Sécurité des femmes dans les transports : Lyon fait mieux que Paris

Marches exploratoires de femmes pour repérer les zones à risques, descente de bus de nuit «à la demande», 100% du personnel de conduite et de surveillance formé au harcèlement existe d’ici 2024… Le partenariat noué en novembre 2021 dans l’agglomération lyonnaise entre le groupe Keolis et la Fondation des femmes pour leur permettre de porter à bras-le-corps la question des violences sexistes dans les transports. Qu’y a-t-il en Ile-de-France ?
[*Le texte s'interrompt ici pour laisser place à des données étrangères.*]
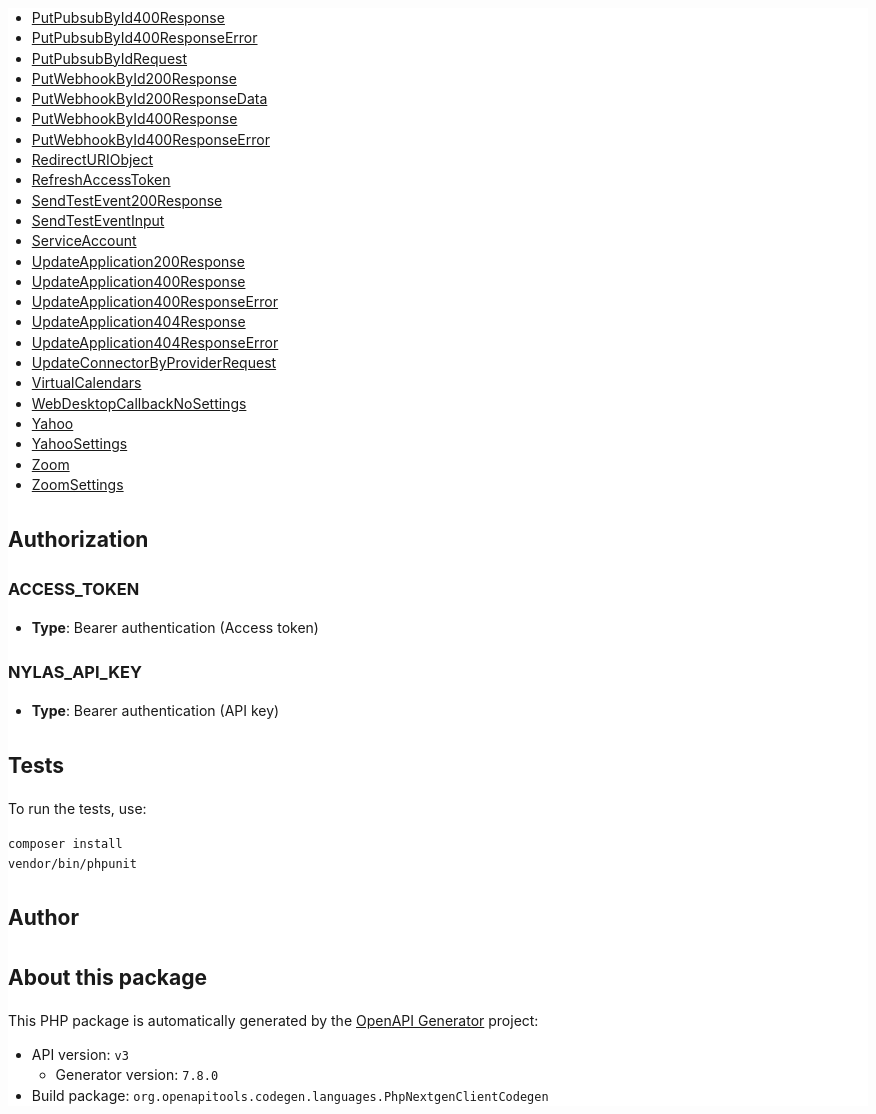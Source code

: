 - [PutPubsubById400Response](docs/Model/PutPubsubById400Response.md)
- [PutPubsubById400ResponseError](docs/Model/PutPubsubById400ResponseError.md)
- [PutPubsubByIdRequest](docs/Model/PutPubsubByIdRequest.md)
- [PutWebhookById200Response](docs/Model/PutWebhookById200Response.md)
- [PutWebhookById200ResponseData](docs/Model/PutWebhookById200ResponseData.md)
- [PutWebhookById400Response](docs/Model/PutWebhookById400Response.md)
- [PutWebhookById400ResponseError](docs/Model/PutWebhookById400ResponseError.md)
- [RedirectURIObject](docs/Model/RedirectURIObject.md)
- [RefreshAccessToken](docs/Model/RefreshAccessToken.md)
- [SendTestEvent200Response](docs/Model/SendTestEvent200Response.md)
- [SendTestEventInput](docs/Model/SendTestEventInput.md)
- [ServiceAccount](docs/Model/ServiceAccount.md)
- [UpdateApplication200Response](docs/Model/UpdateApplication200Response.md)
- [UpdateApplication400Response](docs/Model/UpdateApplication400Response.md)
- [UpdateApplication400ResponseError](docs/Model/UpdateApplication400ResponseError.md)
- [UpdateApplication404Response](docs/Model/UpdateApplication404Response.md)
- [UpdateApplication404ResponseError](docs/Model/UpdateApplication404ResponseError.md)
- [UpdateConnectorByProviderRequest](docs/Model/UpdateConnectorByProviderRequest.md)
- [VirtualCalendars](docs/Model/VirtualCalendars.md)
- [WebDesktopCallbackNoSettings](docs/Model/WebDesktopCallbackNoSettings.md)
- [Yahoo](docs/Model/Yahoo.md)
- [YahooSettings](docs/Model/YahooSettings.md)
- [Zoom](docs/Model/Zoom.md)
- [ZoomSettings](docs/Model/ZoomSettings.md)

## Authorization

### ACCESS_TOKEN

- **Type**: Bearer authentication (Access token)


### NYLAS_API_KEY

- **Type**: Bearer authentication (API key)

## Tests

To run the tests, use:

```bash
composer install
vendor/bin/phpunit
```

## Author



## About this package

This PHP package is automatically generated by the [OpenAPI Generator](https://openapi-generator.tech) project:

- API version: `v3`
    - Generator version: `7.8.0`
- Build package: `org.openapitools.codegen.languages.PhpNextgenClientCodegen`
Depuis 2016, la Fédération Nationale des Associations d’Usagers des Transports (FNAUT) a tenté de faire une réflexion essentielle tant les décideurs que les usagers passent par une étude concluante : 87% des femmes empruntant les transports en commun d’ L’Ile de France déclare avoir déjà été victime de harcèlement sexiste, sexuel, d’agressions sexuelles voire de viols. Parmi elles, seulement 2% portent plainte. Si les travaux de la FNAUT confirment que 7 agressions sur 10 de ce type sont des infractions pénales, c’est l’un des pires cas par crainte de rester passif dans… 89% des cas.

Mais alors, des mesures ont-elles été prises ? Alors qu’Île-de-France Mobilités devait, d’ici 2022, réussir l’arrêt à la demande sur l’ensemble des lignes circulantes après 22 heures en grande couronne, il est à ce jour question d’une mise en place « progressif » système supposé, avec une généralisation prévue seulement début 2025. Si des expérimentations sont en cours (par exemple sur le réseau TRA situé en Seine-Saint-Denis), le dispositif ultérieur à se mettre en place et aucune communication n’est faite à font l’objet « Ça ne va pas plus vite car on voulait s’assurer que ça ne perturbait pas le service de bus normal. Dans les descentes correspondantes à la carte, le service pouvait être trop ralenti et perturber les lignes », justifie Île-de-France Mobilité.

A Lyon pourtant, la société Keolis a définitivement adopté la procédure après novembre 2019. Toute personne à bord d’un bus de nuit peut demander dès 22 heures à descendre entre deux arrêts (sans pour autant que le bus fait un détour) pour être déposé au plus près de chez soi. L’idée est de permettre à l’usager d’éviter les longues marches au pied de la nuit, mais aussi de supprimer une situation dangereuse depuis l’intérieur du bus. Nantes avait été la première ville de France à tester la descente à la demande dans les bus de nuit en novembre 2015. Pérennisé mi-2016, l’essai avait fait ses ses puisqu’en 6 mois une cinquantaine d’arrêts sur demande avaient été sollicitées par des utilisatrices.

A Paris, la seule option ne comprends pas parler Gabrielle, jeune active parisienne, est le numéro 31177 mis en place dans les réseaux RATP et SNCF. « Je sais qu’il y a un méro qu’on peut appeler si on se fait embêter, mais c’est tout », explique-t-elle. Souvent dans les transports de jour et de nuit, la jeune femme raconte avoir eu affaire il y a 4 ans à un homme que l’avait forcé lui faire un calin en passant ses mains sous son tee-shirt. Encore sous le choc, elle s’étonne encore du manque de réaction des gens présents autour d’elle : « Il y avait une dizaine de personnes dans le wagon. Un homme en face de moi a même changé de place au lieu de m’aider », s’indigne-t-elle. Dans le feu de l’action, elle décide de menacer physiquement l’agresseur qui finira par descendre jusqu’à la station survivante. « Je n’ai pas appelé le 31177 car j’avais peur que les agents arrivent trop tard » avoue-t-elle.

« Concrètement, le numéro sert à ce que l’on soit victime ou témoin. Des agents arriveront à la gare suivante pour prendre en charge la situation, rétorque Île-de-France Mobilité, qui invite tous à disposer d’une plainte, seule démarche permettant de conserver plus de 72 heures les images de surveillance pouvant ser de preuve.